Looking back at 12 months of incredible incident and achievement on and off the golf course, he says: "There have been a lot of fun distractions in my life this year.
"Along with getting married, moving into our new home and finding balance in my world, there's been the restaurant, other business ventures and, of course, the foundation stuff," he explains.
McDowell smiles at the mention of an emotional switchback last summer, when he soared to victory three times and slumped to five missed cuts in an astonishing eight-tournament spell.
"That's golf, you take the rough with the smooth," he shrugs. "There's been some nice smooth this year and a bit of rough. You take it, you learn from it and you move on.
"I learned a lot this year. I learned a lot about scheduling," McDowell explains. "You always learn a lot about scheduling. It's an art form, an ever-changing landscape.
"My life has changed a lot over the last few years, so my schedule has to change. I'm married, based in Orlando, I have new priorities in life."
Interesting to see a Tweet last week from McDowell looking forward to 'Movie night' with Kristin (pictured) in the Lake Nona home he built and, as an interior designer of high repute in her native Florida, she fitted out.
"Of course, I've new priorities," McDowell says. "Spending time with my wife and hopefully building our own family is a priority. Golf is still a massive priority, but I don't want to be away from home for five weeks any more, travelling around the world.
"Do I want to play in the best events in the world as often as I can?" he asks. "Of course I do. And I want to be in the best condition playing them. Balancing both the European and US Tours and getting it right is vital."

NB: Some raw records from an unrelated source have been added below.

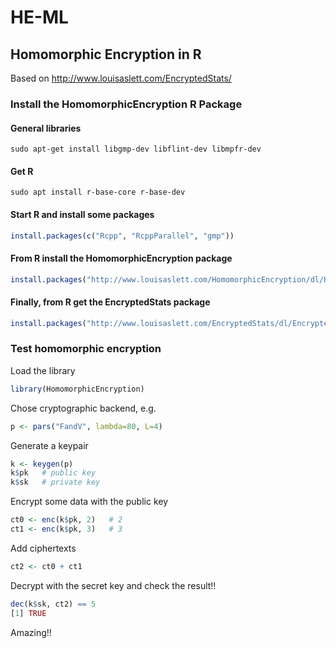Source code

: # HE-ML

## Homomorphic Encryption in R
Based on http://www.louisaslett.com/EncryptedStats/

### Install the HomomorphicEncryption R Package

#### General libraries
```
sudo apt-get install libgmp-dev libflint-dev libmpfr-dev
```
#### Get R
```
sudo apt install r-base-core r-base-dev
```

#### Start R and install some packages
```r
install.packages(c("Rcpp", "RcppParallel", "gmp")) 
```

#### From R install the HomomorphicEncryption package
```r
install.packages("http://www.louisaslett.com/HomomorphicEncryption/dl/HomomorphicEncryption_0.2.tar.gz", repos = NULL, type="source") 
```

#### Finally, from R get the EncryptedStats package
```r
install.packages("http://www.louisaslett.com/EncryptedStats/dl/EncryptedStats_0.5.tar.gz", repos=NULL) 
```

### Test homomorphic encryption

Load the library
```r
library(HomomorphicEncryption)
```
Chose cryptographic backend, e.g.
```r
p <- pars("FandV", lambda=80, L=4)
```
 Generate a keypair
 ```r
 k <- keygen(p)
 k$pk   # public key
 k$sk   # private key
 ```
 Encrypt some data with the public key
 ```r
 ct0 <- enc(k$pk, 2)   # 2
 ct1 <- enc(k$pk, 3)   # 3
 ```
 Add ciphertexts
 ```r
 ct2 <- ct0 + ct1
 ```
 Decrypt with the secret key and check the result!!
 ```r
dec(k$sk, ct2) == 5
[1] TRUE
 ```
 Amazing!!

THE movie McDowell and wife Kirstin watched at home the other night was 'Man of Steel,' a moniker which wouldn't look out of place on his golf locker.
European captain Paul McGinley recalls his Monday afternoon encounter with the barrel-chested Ulsterman at the 2010 Ryder Cup.
Having won the Welsh Open at Celtic Manor three months earlier and famously following up with victory at the US Open in Pebble Beach, McDowell was sent out against Hunter Mahan in the final singles match.
Following the game as one of Colin Montgomerie's assistants, McGinley was interested to observe McDowell taking a hard look at the scoreboard as he waited for his American opponent to putt out on the 10th green.
"As he turned and headed for the next tee, Graeme smiled at me and said: 'I've got a feeling this is going to come down to me, Mac. What do you think?' I said 'maybe' and left it at that," McGinley explains.
"The smile said it all. It wasn't an 'I'm going to win,' Poulter-type smile. It was just the look of a player who was fully clued-in and ready for any eventuality the occasion might bring."
Of course, after an astonishing fightback by the American team, Europe's 'Man of Steel' would break their hearts. First McDowell holed a sensational serpentine putt on 16 to extend his lead before Mahan duffed a chip at 17 to hand back the Ryder Cup."
McGinley has the highest regard for McDowell as a man to have by one's side in a tight corner and "a consummate professional".
He may not be the longest hitter and, like the great Lee Trevino, has a slightly idiosyncratic swing, but McGinley admires, above all else, McDowell's ability to maximise his strengths.
"The word I use to describe Graeme is 'smart.' He's figured himself out very well as a golfer and his thinking is clear when it comes to what he needs to do," the Dubliner says.
"Knowing yourself well, recognising your strengths and playing to them is hugely important. In that regard, he's very reminiscent of Padraig Harrington at his best."
McGinley then paid McDowell the ultimate compliment: "Looking back, I'd love to have been more like Graeme and to have known myself better as a golfer.
"Not to have been so concerned with trying to figure out the game or what everyone else was doing, but simply playing to my own strengths. That's a great way to be."
The European captain also saluted McDowell for surrounding himself with a first class team, from his long-standing caddie Ken Comboy, through his coach Pete Cowen all the way across the spectrum to his clothing range at G-Mac Kartel.
Can he win again at the Majors? "Put it this way," McGinley concludes. "Only a fool would bet against Graeme McDowell winning another Major."